Depuis un an, en effet, impossible d’observer une tendance affirmée, à la hausse ou à la baisse : en France, le moral des employeurs est globalement maussade. En revanche, les dynamiques régionales sont très contrastées. On note avant tout le net rebond du Nord.
- Alors que les prévisions de réductions d’effectifs sont toujours dominantes dans l’Est, le Nord – de la Normandie à la Champagne-Ardenne – a connu en un an un revirement de situation – avec un solde passé de -4 à +5%. L’effet « logistique », celui d’Amazon ou encore de l’implantation de Booking à Tourcoing ? La hausse de l’indice de production industrielle, amorcée le trimestre dernier, n’est probablement pas étrangère au sursaut de la région, dont les usines innovent pour préserver l’emploi.
- -4 en 6 mois pour l’un, -5 en un an pour l’autre : en Île-de-France et dans la région Sud (Sud-Est et Sud-Ouest), les employeurs sont de moins en moins optimistes. L’Île-de-France, qui concentre 44% des emplois dits « stratégiques » de France, reste dans le vert, mais le Sud, à l’image d’une Marseille qui court après les talents, paye-t-il là le prix d’une économie trop « résidentielle » et pas assez productive ?
- À l’Ouest (de la Bretagne au Limousin), rien de nouveau : un marché toujours peu dynamique, loin du solde positif très élevé de fin 2012.
L’énergie chute, la construction redémarre, l’industrie reprend (prudemment) confiance
La hausse surprise du PIB cet été n’est-elle pas, finalement, due à la mauvaise météo du printemps ? C’est l’hypothèse de l’économiste Marc Touati, qui interprète le rebond par « l’explosion de la consommation d’énergie » due au temps exécrable que la France avait connu à l’époque… ce qui expliquerait la chute de 10 points du solde d’emploi du secteur de la distribution énergétique ? Ce solde, à son plus bas historique (depuis le premier Baromètre, en 2004), est aussi le plus faible de tous les secteurs ce trimestre.
Une des plus grandes progressions est à l’inverse à chercher du côté… de l’industrie : les prévisions des employeurs y sont encore négatives, mais en nette amélioration (+7 en un trimestre), dans la lignée de l’amélioration perceptible du climat des affaires.

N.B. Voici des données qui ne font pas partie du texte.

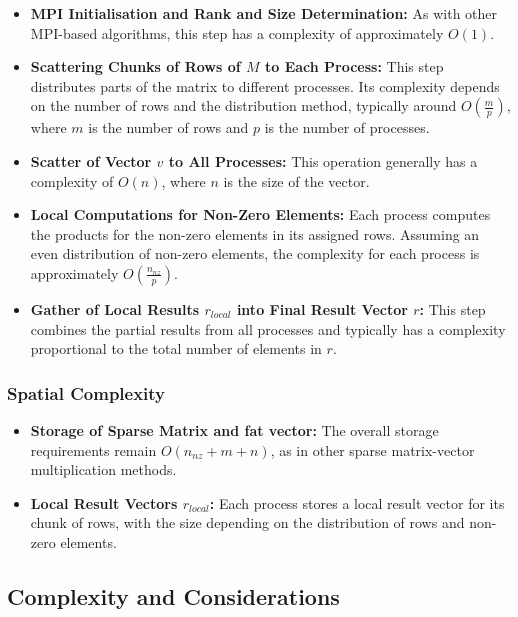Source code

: \documentclass[12pt,oneside]{book} %
\begin{document}
\begin{itemize}
    \item \textbf{MPI Initialisation and Rank and Size Determination:} As with other MPI-based algorithms, this step has a complexity of approximately \( O(1) \).

    \item \textbf{Scattering Chunks of Rows of \( M \) to Each Process:} This step distributes parts of the matrix to different processes. Its complexity depends on the number of rows and the distribution method, typically around \( O(\frac{m}{p}) \), where \( m \) is the number of rows and \( p \) is the number of processes.

    \item \textbf{Scatter of Vector \( v \) to All Processes:} This operation generally has a complexity of \( O(n) \), where \( n \) is the size of the vector.

    \item \textbf{Local Computations for Non-Zero Elements:} Each process computes the products for the non-zero elements in its assigned rows. Assuming an even distribution of non-zero elements, the complexity for each process is approximately \( O(\frac{n_{nz}}{p}) \).

    \item \textbf{Gather of Local Results \( r_{local} \) into Final Result Vector \( r \):} This step combines the partial results from all processes and typically has a complexity proportional to the total number of elements in \( r \).
\end{itemize}

\subsubsection{Spatial Complexity}

\begin{itemize}
    \item \textbf{Storage of Sparse Matrix and fat vector:} The overall storage requirements remain \( O(n_{nz} + m + n) \), as in other sparse matrix-vector multiplication methods.

    \item \textbf{Local Result Vectors \( r_{local} \):} Each process stores a local result vector for its chunk of rows, with the size depending on the distribution of rows and non-zero elements.
\end{itemize}

\subsection*{Complexity and Considerations}
\end{document}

Du côté des plus créateurs d’emplois, on retrouve les services, l’agriculture et, surtout, la construction : un signe fort pour le marché de l’emploi, corroboré par l’Insee qui percevait en juin, encore au conditionnel, une reprise des mises en chantiers après une année 2012 difficile et un 1er trimestre nuancé en raison… du printemps rigoureux. Investissements, débouchés à l’exportation – et emplois – seraient donc à prévoir.
Du côté des secteurs les plus exposés, outre le commerce et les transports, l’hôtellerie-restauration bouclera l’année 2013 avec un 4ème trimestre dans le négatif (solde de -8). La filière est identifiée par le gouvernement comme un « important gisement d’emplois », largement inexploité ; les difficultés de recrutement, dans le secteur, sont persistantes, et appellent à une amplification des mesures prises pour valoriser la filière.
Reste du monde : prudence, prudence
En Europe, rien de vraiment nouveau : le continent est encore une fois le plus pessimiste du monde, et même le seul où les perspectives d’emploi sont globalement négatives. Les employeurs finlandais, peut-être échaudés par l’annonce début septembre du rachat du géant national Nokia par Microsoft, rejoignent les Espagnols et surtout les Italiens (-13%) sur le podium des employeurs les moins confiants au monde pour la fin de l’année.
Les pays dont la prévision nette d’emploi est en recul sont plus nombreux que leurs voisins optimistes : autant d’un trimestre à l’autre que d’une année à l’autre, l’heure n’est pas (encore ?) à l’optimisme.
Dans un panorama globalement attentiste, les employeurs émergents surnagent et apparaissent comme autant d’opportunités : l’Inde (41%), Taïwan (35%), Singapour (20%), la Turquie (19%), la Chine ou le Brésil (18%) affichent les prévisions les plus heureuses.